Applying the Principles

With those concepts in mind, the Court confirmed that in the present case: 1) the organizing principle of good faith performance and the duty of honest performance had been engaged; and 2) Baycrest had breached its duty in the course of its dealings with Callow.

Specifically, Baycrest had actively and knowingly deceived or misled Callow into believing that the existing two-year winter maintenance contract would not be terminated. In the time leading up to giving notice, Baycrest misrepresented its intentions and the overall state of affairs, and knowingly failed to correct Callow’s misapprehensions as they arose.

More importantly, Baycrest had exercised its contractual termination rights in a wrongful manner, owing to the surrounding dishonesty and its misrepresentations on matters that were directly linked to the agreement with Callow.

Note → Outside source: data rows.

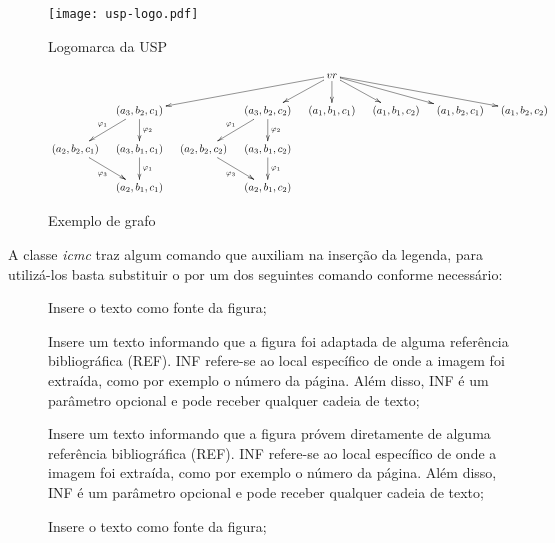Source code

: \begin{figure}[htb]
 \caption{Logomarca da USP}
 \label{fig:logomarca_usp}
 \centering
 \texttt{[image: usp-logo.pdf]}
\end{figure}


\begin{figure}[htb]
\caption{Exemplo de grafo}
\label{figura:exemplo_grafo}
\centering
\begin{scriptsize}
$$
\xymatrix@R20pt@C10pt{
 & & & & vr \ar[dlll] \ar[dl] \ar[d] \ar[dr] \ar[drr] \ar[drrr] & & & \\
 & (a_3, b_2, c_1) \ar[d]^{\varphi_2} \ar[dl]_{\varphi_1} & & (a_3, b_2, c_2) \ar[d]^{\varphi_2} \ar[dl]_{\varphi_1} & (a_1, b_1, c_1) & (a_1, b_1, c_2) & (a_1, b_2, c_1) & (a_1, b_2, c_2) \\
 (a_2, b_2, c_1) \ar[dr]_{\varphi_3} & (a_3, b_1, c_1) \ar[d]^{\varphi_1} & (a_2, b_2, c_2) \ar[dr]_{\varphi_3} & (a_3, b_1, c_2) \ar[d]^{\varphi_1} & & & & \\
& (a_2, b_1, c_1)  & & (a_2, b_1, c_2) & & & & \\
}
$$
\end{scriptsize}
\fautor
\end{figure}

A classe \textit{icmc} traz algum comando que auxiliam na inserção da legenda, para utilizá-los basta substituir o  por um dos seguintes comando conforme necessário:

\begin{description}

 \item[] Insere o texto  como fonte da figura;

 \item[] Insere um texto informando que a figura foi adaptada de alguma referência bibliográfica (REF). INF refere-se ao local específico de onde a imagem foi extraída, como por exemplo o número da página. Além disso, INF é um parâmetro opcional e pode receber qualquer cadeia de texto;

 \item[] Insere um texto informando que a figura próvem diretamente de alguma referência bibliográfica (REF). INF refere-se ao local específico de onde a imagem foi extraída, como por exemplo o número da página. Além disso, INF é um parâmetro opcional e pode receber qualquer cadeia de texto;
 
 \item[] Insere o texto  como fonte da figura;
 
\end{description}



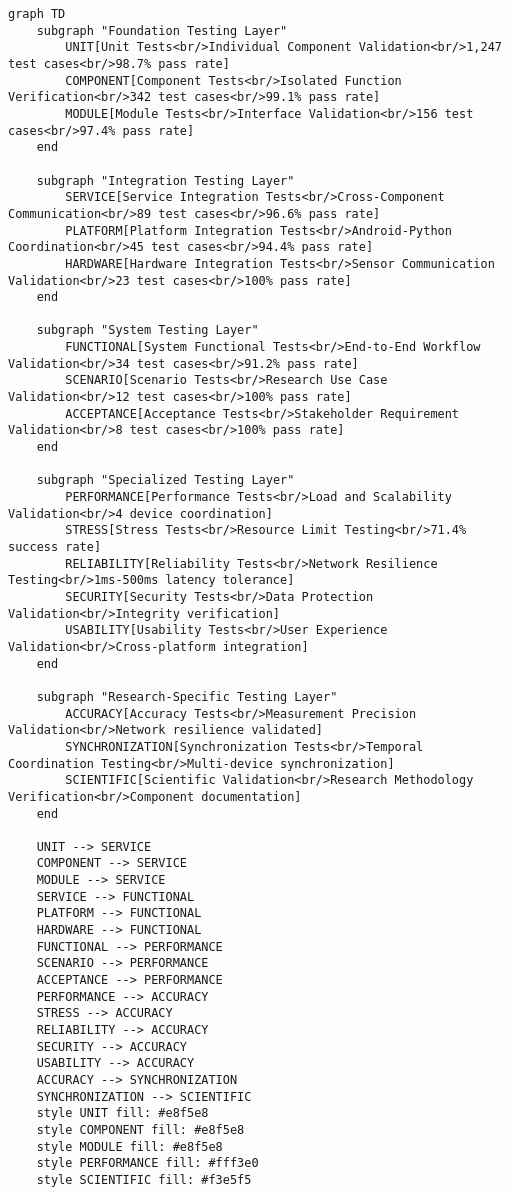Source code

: \documentclass[11pt,a4paper]{report}
\begin{document}
\begin{verbatim}
graph TD
    subgraph "Foundation Testing Layer"
        UNIT[Unit Tests<br/>Individual Component Validation<br/>1,247 test cases<br/>98.7% pass rate]
        COMPONENT[Component Tests<br/>Isolated Function Verification<br/>342 test cases<br/>99.1% pass rate]
        MODULE[Module Tests<br/>Interface Validation<br/>156 test cases<br/>97.4% pass rate]
    end

    subgraph "Integration Testing Layer"
        SERVICE[Service Integration Tests<br/>Cross-Component Communication<br/>89 test cases<br/>96.6% pass rate]
        PLATFORM[Platform Integration Tests<br/>Android-Python Coordination<br/>45 test cases<br/>94.4% pass rate]
        HARDWARE[Hardware Integration Tests<br/>Sensor Communication Validation<br/>23 test cases<br/>100% pass rate]
    end

    subgraph "System Testing Layer"
        FUNCTIONAL[System Functional Tests<br/>End-to-End Workflow Validation<br/>34 test cases<br/>91.2% pass rate]
        SCENARIO[Scenario Tests<br/>Research Use Case Validation<br/>12 test cases<br/>100% pass rate]
        ACCEPTANCE[Acceptance Tests<br/>Stakeholder Requirement Validation<br/>8 test cases<br/>100% pass rate]
    end

    subgraph "Specialized Testing Layer"
        PERFORMANCE[Performance Tests<br/>Load and Scalability Validation<br/>4 device coordination]
        STRESS[Stress Tests<br/>Resource Limit Testing<br/>71.4% success rate]
        RELIABILITY[Reliability Tests<br/>Network Resilience Testing<br/>1ms-500ms latency tolerance]
        SECURITY[Security Tests<br/>Data Protection Validation<br/>Integrity verification]
        USABILITY[Usability Tests<br/>User Experience Validation<br/>Cross-platform integration]
    end

    subgraph "Research-Specific Testing Layer"
        ACCURACY[Accuracy Tests<br/>Measurement Precision Validation<br/>Network resilience validated]
        SYNCHRONIZATION[Synchronization Tests<br/>Temporal Coordination Testing<br/>Multi-device synchronization]
        SCIENTIFIC[Scientific Validation<br/>Research Methodology Verification<br/>Component documentation]
    end

    UNIT --> SERVICE
    COMPONENT --> SERVICE
    MODULE --> SERVICE
    SERVICE --> FUNCTIONAL
    PLATFORM --> FUNCTIONAL
    HARDWARE --> FUNCTIONAL
    FUNCTIONAL --> PERFORMANCE
    SCENARIO --> PERFORMANCE
    ACCEPTANCE --> PERFORMANCE
    PERFORMANCE --> ACCURACY
    STRESS --> ACCURACY
    RELIABILITY --> ACCURACY
    SECURITY --> ACCURACY
    USABILITY --> ACCURACY
    ACCURACY --> SYNCHRONIZATION
    SYNCHRONIZATION --> SCIENTIFIC
    style UNIT fill: #e8f5e8
    style COMPONENT fill: #e8f5e8
    style MODULE fill: #e8f5e8
    style PERFORMANCE fill: #fff3e0
    style SCIENTIFIC fill: #f3e5f5
\end{verbatim}
\end{document}

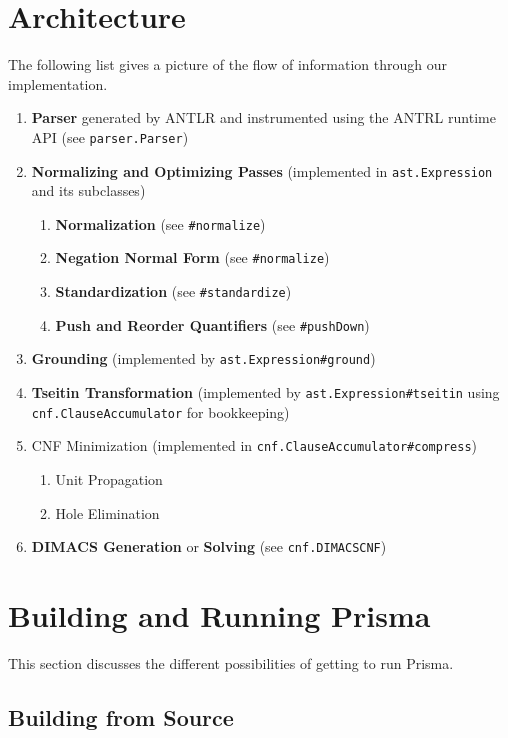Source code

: \documentclass{llncs}
\begin{document}
\section{Architecture}
\label{sec:arch}

The following list gives a picture of the flow of information through our implementation.

\begin{enumerate}
	\item{\textbf{Parser} generated by ANTLR and instrumented using the ANTRL runtime API (see \texttt{parser.Parser})}
	\item{\textbf{Normalizing and Optimizing Passes} (implemented in \texttt{ast.Expression} and its subclasses)
		\begin{enumerate}
			\item{\textbf{Normalization} (see \texttt{\#normalize})}
			\item{\textbf{Negation Normal Form} (see \texttt{\#normalize})}
			\item{\textbf{Standardization} (see \texttt{\#standardize})}
			\item{\textbf{Push and Reorder Quantifiers} (see \texttt{\#pushDown})}
		\end{enumerate}
	}
	\item{\textbf{Grounding} (implemented by \texttt{ast.Expression\#ground})}
	\item{\textbf{Tseitin Transformation} (implemented by \texttt{ast.Expression\#tseitin} using \texttt{cnf.ClauseAccumulator} for bookkeeping)}
	\item{CNF Minimization (implemented in \texttt{cnf.ClauseAccumulator\#compress})
		\begin{enumerate}
			\item{Unit Propagation}
			\item{Hole Elimination}
		\end{enumerate}
	}
	\item{\textbf{DIMACS Generation} or \textbf{Solving} (see \texttt{cnf.DIMACSCNF})}
\end{enumerate}

\section{Building and Running Prisma}
\label{sec:buildnrun}

This section discusses the different possibilities of getting to run Prisma.

\subsection{Building from Source}
\label{sec:build}
\end{document}
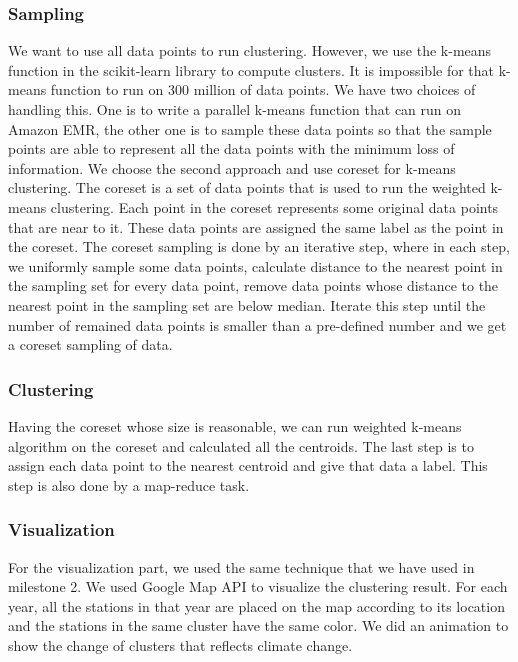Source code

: \subsubsection{Sampling}
We want to use all data points to run clustering. However, we use the k-means function in the scikit-learn library to compute clusters. It is impossible for that k-means function to run on 300 million of data points. We have two choices of handling this. One is to write a parallel k-means function that can run on Amazon EMR, the other one is to sample these data points so that the sample points are able to represent all the data points with the minimum loss of information. We choose the second approach and use coreset for k-means clustering. The coreset is a set of data points that is used to run the weighted k-means clustering. Each point in the coreset represents some original data points that are near to it. These data points are assigned the same label as the point in the coreset. The coreset sampling is done by an iterative step, where in each step, we uniformly sample some data points, calculate distance to the nearest point in the sampling set for every data point, remove data points whose distance to the nearest point in the sampling set are below median. Iterate this step until the number of remained data points is smaller than a pre-defined number and we get a coreset sampling of data.

\subsubsection{Clustering}
Having the coreset whose size is reasonable, we can run weighted k-means algorithm on the coreset and calculated all the centroids. The last step is to assign each data point to the nearest centroid and give that data a label. This step is also done by a map-reduce task.

\subsubsection{Visualization}
For the visualization part, we used the same technique that we have used in milestone 2. We used Google Map API to visualize the clustering result. For each year, all the stations in that year are placed on the map according to its location and the stations in the same cluster have the same color. We did an animation to show the change of clusters that reflects climate change.

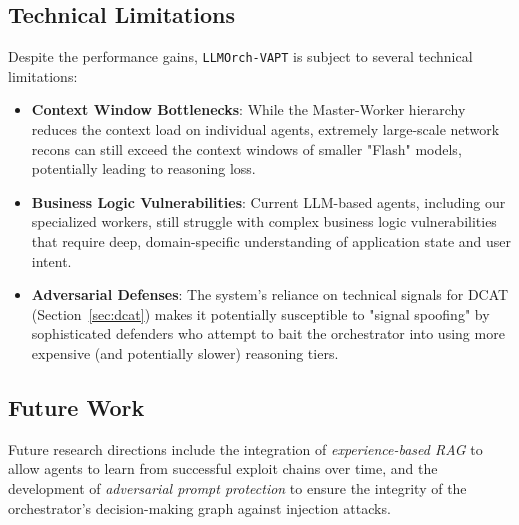 \subsection{Technical Limitations}
Despite the performance gains, \texttt{LLMOrch-VAPT} is subject to several technical limitations:
\begin{itemize}
    \item \textbf{Context Window Bottlenecks}: While the Master-Worker hierarchy reduces the context load on individual agents, extremely large-scale network recons can still exceed the context windows of smaller "Flash" models, potentially leading to reasoning loss.
    \item \textbf{Business Logic Vulnerabilities}: Current LLM-based agents, including our specialized workers, still struggle with complex business logic vulnerabilities that require deep, domain-specific understanding of application state and user intent.
    \item \textbf{Adversarial Defenses}: The system's reliance on technical signals for DCAT (Section~\ref{sec:dcat}) makes it potentially susceptible to "signal spoofing" by sophisticated defenders who attempt to bait the orchestrator into using more expensive (and potentially slower) reasoning tiers.
\end{itemize}

\subsection{Future Work}
Future research directions include the integration of \textit{experience-based RAG} to allow agents to learn from successful exploit chains over time, and the development of \textit{adversarial prompt protection} to ensure the integrity of the orchestrator's decision-making graph against injection attacks.
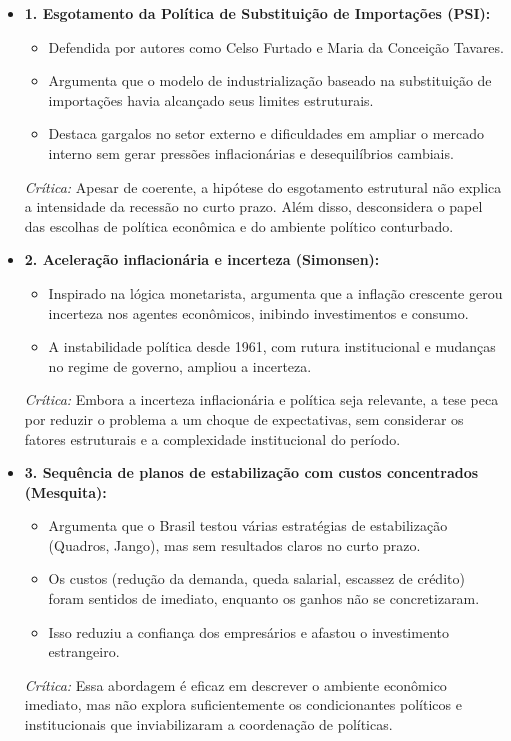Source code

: \documentclass[a4paper,12pt]{article}[abntex2]
\begin{document}
\begin{itemize}
    \item \textbf{1. Esgotamento da Política de Substituição de Importações (PSI):}
    \begin{itemize}
        \item Defendida por autores como Celso Furtado e Maria da Conceição Tavares.
        \item Argumenta que o modelo de industrialização baseado na substituição de importações havia alcançado seus limites estruturais.
        \item Destaca gargalos no setor externo e dificuldades em ampliar o mercado interno sem gerar pressões inflacionárias e desequilíbrios cambiais.
    \end{itemize}
    \textit{Crítica:} Apesar de coerente, a hipótese do esgotamento estrutural não explica a intensidade da recessão no curto prazo. Além disso, desconsidera o papel das escolhas de política econômica e do ambiente político conturbado.

    \item \textbf{2. Aceleração inflacionária e incerteza (Simonsen):}
    \begin{itemize}
        \item Inspirado na lógica monetarista, argumenta que a inflação crescente gerou incerteza nos agentes econômicos, inibindo investimentos e consumo.
        \item A instabilidade política desde 1961, com rutura institucional e mudanças no regime de governo, ampliou a incerteza.
    \end{itemize}
    \textit{Crítica:} Embora a incerteza inflacionária e política seja relevante, a tese peca por reduzir o problema a um choque de expectativas, sem considerar os fatores estruturais e a complexidade institucional do período.

    \item \textbf{3. Sequência de planos de estabilização com custos concentrados (Mesquita):}
    \begin{itemize}
        \item Argumenta que o Brasil testou várias estratégias de estabilização (Quadros, Jango), mas sem resultados claros no curto prazo.
        \item Os custos (redução da demanda, queda salarial, escassez de crédito) foram sentidos de imediato, enquanto os ganhos não se concretizaram.
        \item Isso reduziu a confiança dos empresários e afastou o investimento estrangeiro.
    \end{itemize}
    \textit{Crítica:} Essa abordagem é eficaz em descrever o ambiente econômico imediato, mas não explora suficientemente os condicionantes políticos e institucionais que inviabilizaram a coordenação de políticas.


\end{itemize}
\end{document}
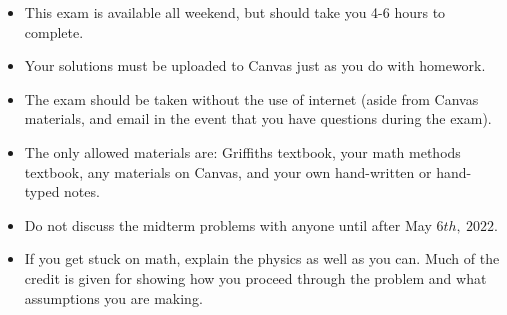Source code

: \documentclass[fleqn]{article}
\begin{document}
  \begin{itemize}
    \item This exam is available all weekend, but should take you 4-6 hours to complete.
    \item Your solutions must be uploaded to Canvas just as you do with homework.
    \item The exam should be taken without the use of internet (aside from Canvas materials, and email
    in the event that you have questions during the exam).
    \item The only allowed materials are: Griffiths textbook, your math methods textbook, any materials
    on Canvas, and your own hand-written or hand-typed notes.
    \item Do not discuss the midterm problems with anyone until after May $6th, ~ 2022$.
    \item If you get stuck on math, explain the physics as well as you can.  Much of the credit is given 
    for showing how you proceed through the problem and what assumptions you are making.
  \end{itemize}

  \pagebreak
\end{document}
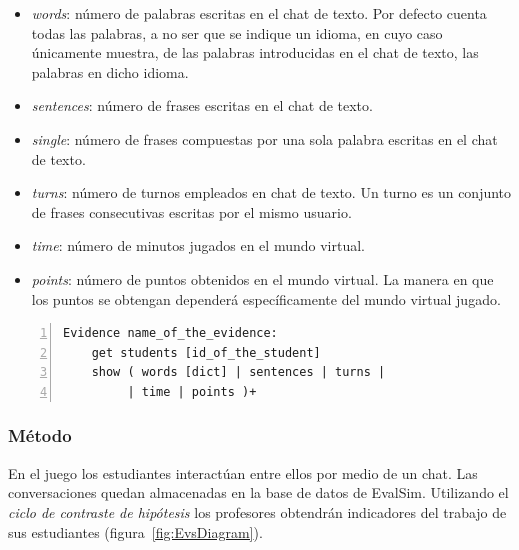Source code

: \begin{itemize}
\item \emph{words}: número de palabras escritas en el chat de texto. Por defecto cuenta todas las palabras, a no ser que se indique un idioma, en cuyo caso únicamente muestra, de las palabras introducidas en el chat de texto, las palabras en dicho idioma.
\item \emph{sentences}: número de frases escritas en el chat de texto.
\item \emph{single}: número de frases compuestas por una sola palabra escritas en el chat de texto.
\item \emph{turns}: número de turnos empleados en chat de texto. Un turno es un conjunto de frases consecutivas escritas por el mismo usuario.
\item \emph{time}: número de minutos jugados en el mundo virtual.
\item \emph{points}: número de puntos obtenidos en el mundo virtual. La manera en que los puntos se obtengan dependerá específicamente del mundo virtual jugado.
\end{itemize}

\begin{lstlisting}[caption=Palabras reservadas y formato de VWQL (version 0.1), label=code:reserved,numbers=left, captionpos=b, morekeywords={Evidence,get, students, show, words, sentences, turns, time, points}]
Evidence name_of_the_evidence:
    get students [id_of_the_student]
    show ( words [dict] | sentences | turns |
         | time | points )+
\end{lstlisting}

\subsubsection{Método}

En el juego los estudiantes interactúan entre ellos por medio de un chat. Las conversaciones quedan almacenadas en la base de datos de EvalSim. Utilizando el \emph{ciclo de contraste de hipótesis} los profesores obtendrán indicadores del trabajo de sus estudiantes (figura~\ref{fig:EvsDiagram}).

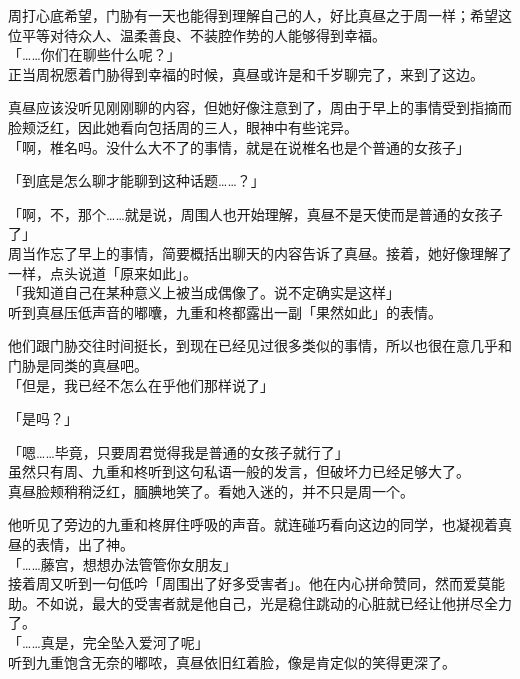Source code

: 周打心底希望，门胁有一天也能得到理解自己的人，好比真昼之于周一样；希望这位平等对待众人、温柔善良、不装腔作势的人能够得到幸福。\\

「……你们在聊些什么呢？」\\

正当周祝愿着门胁得到幸福的时候，真昼或许是和千岁聊完了，来到了这边。

真昼应该没听见刚刚聊的内容，但她好像注意到了，周由于早上的事情受到指摘而脸颊泛红，因此她看向包括周的三人，眼神中有些诧异。\\

「啊，椎名吗。没什么大不了的事情，就是在说椎名也是个普通的女孩子」

「到底是怎么聊才能聊到这种话题……？」

「啊，不，那个……就是说，周围人也开始理解，真昼不是天使而是普通的女孩子了」\\

周当作忘了早上的事情，简要概括出聊天的内容告诉了真昼。接着，她好像理解了一样，点头说道「原来如此」。\\

「我知道自己在某种意义上被当成偶像了。说不定确实是这样」\\

听到真昼压低声音的嘟囔，九重和柊都露出一副「果然如此」的表情。

他们跟门胁交往时间挺长，到现在已经见过很多类似的事情，所以也很在意几乎和门胁是同类的真昼吧。\\

「但是，我已经不怎么在乎他们那样说了」

「是吗？」

「嗯……毕竟，只要周君觉得我是普通的女孩子就行了」\\

虽然只有周、九重和柊听到这句私语一般的发言，但破坏力已经足够大了。\\

真昼脸颊稍稍泛红，腼腆地笑了。看她入迷的，并不只是周一个。

他听见了旁边的九重和柊屏住呼吸的声音。就连碰巧看向这边的同学，也凝视着真昼的表情，出了神。\\

「……藤宫，想想办法管管你女朋友」\\

接着周又听到一句低吟「周围出了好多受害者」。他在内心拼命赞同，然而爱莫能助。不如说，最大的受害者就是他自己，光是稳住跳动的心脏就已经让他拼尽全力了。\\

「……真是，完全坠入爱河了呢」\\

听到九重饱含无奈的嘟哝，真昼依旧红着脸，像是肯定似的笑得更深了。
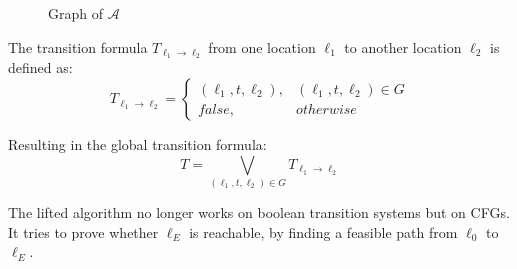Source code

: \documentclass[11pt, a4paper, BCOR=10mm, ngerman, oneside]{scrbook}
\begin{document}
\begin{figure}[H]
\centering
{}
  \caption{Graph of $\mathcal{A}$}
 \end{figure}
 \label{ex1} 

The transition formula $T_{\ell_1 \rightarrow \ell_2}$ from one location $\ell_1$ to another location $\ell_2$ is defined as:
\begin{equation*}
T_{\ell_1 \rightarrow \ell_2} = \begin{cases} (\ell_1, t, \ell_2), & (\ell_1, t, \ell_2) \in G \\
                     false, & otherwise
       \end{cases}
\end{equation*}

Resulting in the global transition formula: \\
$$ T = \bigvee_{(\ell_1, t, \ell_2) \in G} T_{\ell_1 \rightarrow \ell_2}$$

The lifted algorithm no longer works on boolean transition systems but on CFGs. It tries to prove whether $\ell_E$ is reachable, by finding a feasible path from $\ell_0$ to $\ell_E$.
\end{document}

The Court noted that Baycrest’s termination rights in the agreement were not unfettered; they had to be exercised honestly and in accord with the pervasive requirement of good faith, which went beyond merely giving Callow the required 10 days’ notice stipulated.

Since Baycrest had breached its duty of honest performance, Callow was entitled to damages equivalent to those awarded for breach of contract. Those damages strived to put Callow, as the injured party, in the same position it would have been if Baycrest had properly performed its full contractual obligations under the two-year agreement.

These included Callow’s consequential loss of opportunity caused by Baycrest’s breach – meaning unrealized new contracts for the second winter that Callow could have secured had it known of Baycrest’s early-termination plan. Callow was also awarded full payment for the gratis work that, to Baycrest’s knowledge, it had fruitlessly performed in a bid to persuade Baycrest to renew with Callow for another two years.

The Takeaway Message

In its latest decision, the Supreme Court of Canada has added helpful clarity around the concept of “honesty” as it relates to the duty of good faith contractual performance. The Court makes it abundantly clear that the duty will be breached if one contracting party deceives the other about a matter that is linked to the performance of the contract. Moreover, in the right circumstances that culpable deception can take many forms: outright lies, half-truths, omissions, and even silence.

For anyone in the business sector, this is an important message to incorporate into present-day contractual dealings, and to carry-forward when negotiating new obligations.

Disclaimer: The content in this article is provided for general information purposes only. It does not constitute legal advice. All rights are reserved).